━━ Source material

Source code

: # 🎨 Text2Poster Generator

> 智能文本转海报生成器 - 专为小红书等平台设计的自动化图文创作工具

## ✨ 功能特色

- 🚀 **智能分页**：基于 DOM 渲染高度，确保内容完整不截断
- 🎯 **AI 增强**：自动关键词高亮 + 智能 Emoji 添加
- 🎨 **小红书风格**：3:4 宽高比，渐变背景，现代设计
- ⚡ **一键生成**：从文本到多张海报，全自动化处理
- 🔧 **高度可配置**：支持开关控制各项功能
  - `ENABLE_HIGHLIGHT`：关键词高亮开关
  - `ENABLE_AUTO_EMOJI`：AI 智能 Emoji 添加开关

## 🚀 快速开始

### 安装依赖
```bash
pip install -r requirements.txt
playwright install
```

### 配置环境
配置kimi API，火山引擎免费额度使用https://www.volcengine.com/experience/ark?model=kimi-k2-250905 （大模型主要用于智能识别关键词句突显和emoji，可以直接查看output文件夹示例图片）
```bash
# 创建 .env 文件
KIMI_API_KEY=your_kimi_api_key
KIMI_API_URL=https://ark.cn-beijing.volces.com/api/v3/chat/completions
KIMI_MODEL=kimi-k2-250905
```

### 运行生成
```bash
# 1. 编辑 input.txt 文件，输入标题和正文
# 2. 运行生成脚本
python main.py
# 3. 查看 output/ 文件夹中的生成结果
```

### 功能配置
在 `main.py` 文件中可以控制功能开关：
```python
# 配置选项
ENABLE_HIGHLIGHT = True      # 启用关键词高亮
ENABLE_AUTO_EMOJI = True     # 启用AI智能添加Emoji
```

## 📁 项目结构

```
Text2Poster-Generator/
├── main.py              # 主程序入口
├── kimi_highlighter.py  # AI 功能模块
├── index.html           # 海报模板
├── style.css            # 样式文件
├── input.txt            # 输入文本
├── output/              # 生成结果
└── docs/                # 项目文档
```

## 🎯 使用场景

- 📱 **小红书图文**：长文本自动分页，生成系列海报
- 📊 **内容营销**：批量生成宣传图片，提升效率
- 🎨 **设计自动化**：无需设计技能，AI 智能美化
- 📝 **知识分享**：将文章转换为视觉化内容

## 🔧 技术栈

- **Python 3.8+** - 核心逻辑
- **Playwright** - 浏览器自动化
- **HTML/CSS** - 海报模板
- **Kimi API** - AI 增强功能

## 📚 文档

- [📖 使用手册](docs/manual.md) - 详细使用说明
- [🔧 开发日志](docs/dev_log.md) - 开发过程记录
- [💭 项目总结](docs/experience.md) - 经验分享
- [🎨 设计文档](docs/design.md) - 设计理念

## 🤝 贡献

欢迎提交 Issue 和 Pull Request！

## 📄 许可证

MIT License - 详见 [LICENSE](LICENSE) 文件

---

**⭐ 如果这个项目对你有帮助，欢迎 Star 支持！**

━━━━

Problem requirements = Every line from the one containing "欢迎提交 Issue 和 Pull Request！" through the last line of the entries should be output exactly; nothing else belongs in the reply.

Answer area =
欢迎提交 Issue 和 Pull Request！

## 📄 许可证

MIT License - 详见 [LICENSE](LICENSE) 文件

---

**⭐ 如果这个项目对你有帮助，欢迎 Star 支持！**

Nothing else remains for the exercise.